By Chase Jordan email@example.com
May 11, 2014
In historic downtown Wilson, a group of art students from Hobbton High School marveled at the work of the late Vollis Simpson.
“It was interesting to see how he took like simple pieces of metal and turned it into something ginormous and beautiful,” junior Haley Westbrook said about the metal workings of Whirligig Park.
It was one of several stops during the trip to the Coastal Plain region of the state, which was made possible through the Simple Gifts Fund’s Love of Learning grant program. It’s awarded to teachers and students for educational opportunities in and out of school.
“I love art,” Westbrook said. “It’s fun expressing yourself in different ways using different mediums.”
The Hobbton Art Club and class made recent trips to see artistic sites, courtesy of the gran. One included a downtown tour of Wilmington’s art galleries and lunch at Fat Tony’s. Along with the Whirligig Park in Wilson, the students toured the Arts Council, the Barton College Art Department and ate lunch at Bill’ BBQ.
Art teacher Jennifer Jackson said the grant was a blessing because it can be financially difficult for the students to pay to make such educational trips.
“As an art teacher, it’s made my life a lot better,” Jackson said. “I struggle with funding for anything.”
More than 40 students attended the trips, which helped broaden their horizons and their appreciation for the arts, the Hobbton teacher noted.
“The best part about art is that I get to pour it out on the page,” freshman Katie Hobbs said. “I don’t have to think about it. It just comes out.”
During the trip, freshman Jarret Young said he enjoyed meeting new people.
“I was grateful to see the community and how well they come together to show what they do with their art,” Young said.
He enjoyed watching the inspired artists who put their work on paper or formed it in 3-D shapes, he added.
“You can express yourself in any way,” the freshman said. “You can do it at any moment if you’re feeling down or in a good mood.”
His favorite form of art is drawing, but he recently got into 3-D things.
Like Westbrook, junior Jose Ibarra also enjoyed the Whirligig.
“They look really interesting,” Ibarra said.
He also enjoyed the museums in Wilson. It was his first trip to the city.
“I’m really thankful for the grant,” he said. “Without it, we wouldn’t be able to have those kinds of experiences.”
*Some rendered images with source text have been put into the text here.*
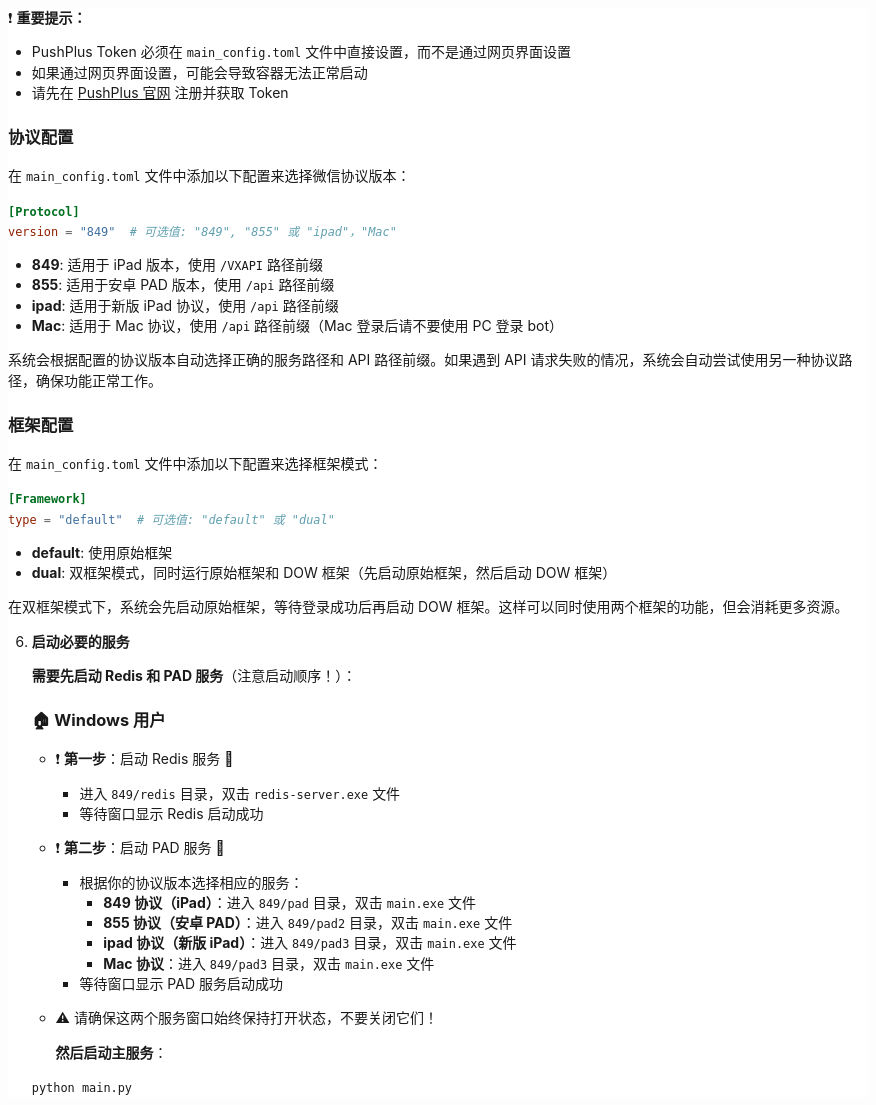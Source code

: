    ❗ **重要提示：**

   - PushPlus Token 必须在 `main_config.toml` 文件中直接设置，而不是通过网页界面设置
   - 如果通过网页界面设置，可能会导致容器无法正常启动
   - 请先在 [PushPlus 官网](http://www.pushplus.plus/) 注册并获取 Token

   <h3 id="协议配置">协议配置</h3>

   在 `main_config.toml` 文件中添加以下配置来选择微信协议版本：

   ```toml
   [Protocol]
   version = "849"  # 可选值: "849", "855" 或 "ipad"，"Mac"
   ```

   - **849**: 适用于 iPad 版本，使用 `/VXAPI` 路径前缀
   - **855**: 适用于安卓 PAD 版本，使用 `/api` 路径前缀
   - **ipad**: 适用于新版 iPad 协议，使用 `/api` 路径前缀
   - **Mac**: 适用于 Mac 协议，使用 `/api` 路径前缀（Mac 登录后请不要使用 PC 登录 bot）

   系统会根据配置的协议版本自动选择正确的服务路径和 API 路径前缀。如果遇到 API 请求失败的情况，系统会自动尝试使用另一种协议路径，确保功能正常工作。

   <h3 id="框架配置">框架配置</h3>

   在 `main_config.toml` 文件中添加以下配置来选择框架模式：

   ```toml
   [Framework]
   type = "default"  # 可选值: "default" 或 "dual"
   ```

   - **default**: 使用原始框架
   - **dual**: 双框架模式，同时运行原始框架和 DOW 框架（先启动原始框架，然后启动 DOW 框架）

   在双框架模式下，系统会先启动原始框架，等待登录成功后再启动 DOW 框架。这样可以同时使用两个框架的功能，但会消耗更多资源。

6. **启动必要的服务**

   **需要先启动 Redis 和 PAD 服务**（注意启动顺序！）：

   ### 🏠 Windows 用户

   - ❗ **第一步**：启动 Redis 服务 🔋

     - 进入 `849/redis` 目录，双击 `redis-server.exe` 文件
     - 等待窗口显示 Redis 启动成功

   - ❗ **第二步**：启动 PAD 服务 📱

     - 根据你的协议版本选择相应的服务：
       - **849 协议（iPad）**：进入 `849/pad` 目录，双击 `main.exe` 文件
       - **855 协议（安卓 PAD）**：进入 `849/pad2` 目录，双击 `main.exe` 文件
       - **ipad 协议（新版 iPad）**：进入 `849/pad3` 目录，双击 `main.exe` 文件
       - **Mac 协议**：进入 `849/pad3` 目录，双击 `main.exe` 文件
     - 等待窗口显示 PAD 服务启动成功

   - ⚠️ 请确保这两个服务窗口始终保持打开状态，不要关闭它们！

     **然后启动主服务**：

   ```bash
   python main.py
   ```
Ibarra began doing art at an young age and his favorite type is sketching.
“When I get my eyes set on something, I draw a really good drawing,” Jose said.
Art is something he would like to take up in college.
others benefit, too
Thanks to the Simple Gifts program, students from the Hobbton yearbook staff also left Sampson County for a big trip to Atlanta.
Media specialist and yearbook adviser Carla Sutton said the students visited CNN, the Georgia Aquarium, World of Coca-Cola, the Martin Luther King Jr. National Historic Site, the Jimmy Carter Presidential Library and Museum and attended an Atlanta Braves game.
“I’ve had several kids say it was the best opportunity they’ve ever had,” Sutton said.
She said everyone was thankful for the program, which every educator in Sampson County has the opportunity to apply for.
“The Simple Gifts program is a great opportunity for teachers and students to be able to experience real life events and real life activities,” Sutton said. “It gets you outside the school and learning about things in the real world.”
Technology educator Brandon Thompson recently received Simple Gifts funds to attend the North Carolina Technology Student Association Conference in Greensboro.
Margaret Turlington, Simple Gifts coordinator, said Hobbton High School has been awarded the most Love of Learning grants since the program’s inception. In 2013, the school received more than $21,000 in grants and has been awarded the $1,990 We Dream of Painting our Dreams in 2014.
“It is wonderful to see, as one teacher has seen the impact of the opportunity to enrich the students’ education through experiences and the ability to increase habits of inquiry, self-directed learning, and critical reflection other teachers have applied and been awarded grants,” Turlington said.